### What to do
From the listing below, pull each line that includes "February".

### Provided entries
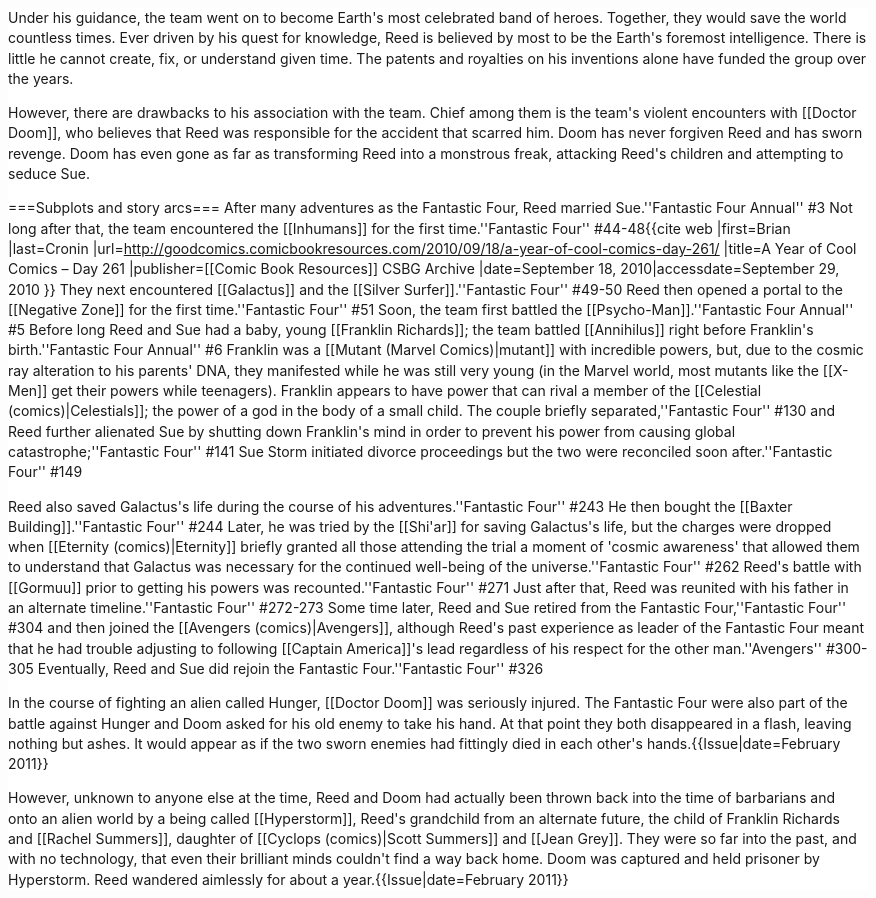 Under his guidance, the team went on to become Earth's most celebrated band of heroes. Together, they would save the world countless times. Ever driven by his quest for knowledge, Reed is believed by most to be the Earth's foremost intelligence. There is little he cannot create, fix, or understand given time. The patents and royalties on his inventions alone have funded the group over the years.

However, there are drawbacks to his association with the team. Chief among them is the team's violent encounters with [[Doctor Doom]], who believes that Reed was responsible for the accident that scarred him. Doom has never forgiven Reed and has sworn revenge. Doom has even gone as far as transforming Reed into a monstrous freak, attacking Reed's children and attempting to seduce Sue.

===Subplots and story arcs===
After many adventures as the Fantastic Four, Reed married Sue.<ref>''Fantastic Four Annual'' #3</ref> Not long after that, the team encountered the [[Inhumans]] for the first time.<ref>''Fantastic Four'' #44-48</ref><ref>{{cite web |first=Brian |last=Cronin |url=http://goodcomics.comicbookresources.com/2010/09/18/a-year-of-cool-comics-day-261/ |title=A Year of Cool Comics – Day 261 |publisher=[[Comic Book Resources]] CSBG Archive |date=September 18, 2010|accessdate=September 29, 2010 }}</ref> They next encountered [[Galactus]] and the [[Silver Surfer]].<ref>''Fantastic Four'' #49-50</ref> Reed then opened a portal to the [[Negative Zone]] for the first time.<ref>''Fantastic Four'' #51</ref> Soon, the team first battled the [[Psycho-Man]].<ref>''Fantastic Four Annual'' #5</ref> Before long Reed and Sue had a baby, young [[Franklin Richards]]; the team battled [[Annihilus]] right before Franklin's birth.<ref>''Fantastic Four Annual'' #6</ref> Franklin was a [[Mutant (Marvel Comics)|mutant]] with incredible powers, but, due to the cosmic ray alteration to his parents' DNA, they manifested while he was still very young (in the Marvel world, most mutants like the [[X-Men]] get their powers while teenagers). Franklin appears to have power that can rival a member of the [[Celestial (comics)|Celestials]]; the power of a god in the body of a small child. The couple briefly separated,<ref>''Fantastic Four'' #130</ref> and Reed further alienated Sue by shutting down Franklin's mind in order to prevent his power from causing global catastrophe;<ref>''Fantastic Four'' #141</ref> Sue Storm initiated divorce proceedings but the two were reconciled soon after.<ref>''Fantastic Four'' #149</ref>

Reed also saved Galactus's life during the course of his adventures.<ref>''Fantastic Four'' #243</ref> He then bought the [[Baxter Building]].<ref>''Fantastic Four'' #244</ref> Later, he was tried by the [[Shi'ar]] for saving Galactus's life, but the charges were dropped when [[Eternity (comics)|Eternity]] briefly granted all those attending the trial a moment of 'cosmic awareness' that allowed them to understand that Galactus was necessary for the continued well-being of the universe.<ref>''Fantastic Four'' #262</ref> Reed's battle with [[Gormuu]] prior to getting his powers was recounted.<ref>''Fantastic Four'' #271</ref> Just after that, Reed was reunited with his father in an alternate timeline.<ref>''Fantastic Four'' #272-273</ref> Some time later, Reed and Sue retired from the Fantastic Four,<ref>''Fantastic Four'' #304</ref> and then joined the [[Avengers (comics)|Avengers]], although Reed's past experience as leader of the Fantastic Four meant that he had trouble adjusting to following [[Captain America]]'s lead regardless of his respect for the other man.<ref>''Avengers'' #300-305</ref> Eventually, Reed and Sue did rejoin the Fantastic Four.<ref>''Fantastic Four'' #326</ref>

In the course of fighting an alien called Hunger, [[Doctor Doom]] was seriously injured. The Fantastic Four were also part of the battle against Hunger and Doom asked for his old enemy to take his hand. At that point they both disappeared in a flash, leaving nothing but ashes. It would appear as if the two sworn enemies had fittingly died in each other's hands.{{Issue|date=February 2011}}

However, unknown to anyone else at the time, Reed and Doom had actually been thrown back into the time of barbarians and onto an alien world by a being called [[Hyperstorm]], Reed's grandchild from an alternate future, the child of Franklin Richards and [[Rachel Summers]], daughter of [[Cyclops (comics)|Scott Summers]] and [[Jean Grey]]. They were so far into the past, and with no technology, that even their brilliant minds couldn't find a way back home. Doom was captured and held prisoner by Hyperstorm. Reed wandered aimlessly for about a year.{{Issue|date=February 2011}}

### Worked solution
In the course of fighting an alien called Hunger, [[Doctor Doom]] was seriously injured. The Fantastic Four were also part of the battle against Hunger and Doom asked for his old enemy to take his hand. At that point they both disappeared in a flash, leaving nothing but ashes. It would appear as if the two sworn enemies had fittingly died in each other's hands.{{Issue|date=February 2011}}
However, unknown to anyone else at the time, Reed and Doom had actually been thrown back into the time of barbarians and onto an alien world by a being called [[Hyperstorm]], Reed's grandchild from an alternate future, the child of Franklin Richards and [[Rachel Summers]], daughter of [[Cyclops (comics)|Scott Summers]] and [[Jean Grey]]. They were so far into the past, and with no technology, that even their brilliant minds couldn't find a way back home. Doom was captured and held prisoner by Hyperstorm. Reed wandered aimlessly for about a year.{{Issue|date=February 2011}}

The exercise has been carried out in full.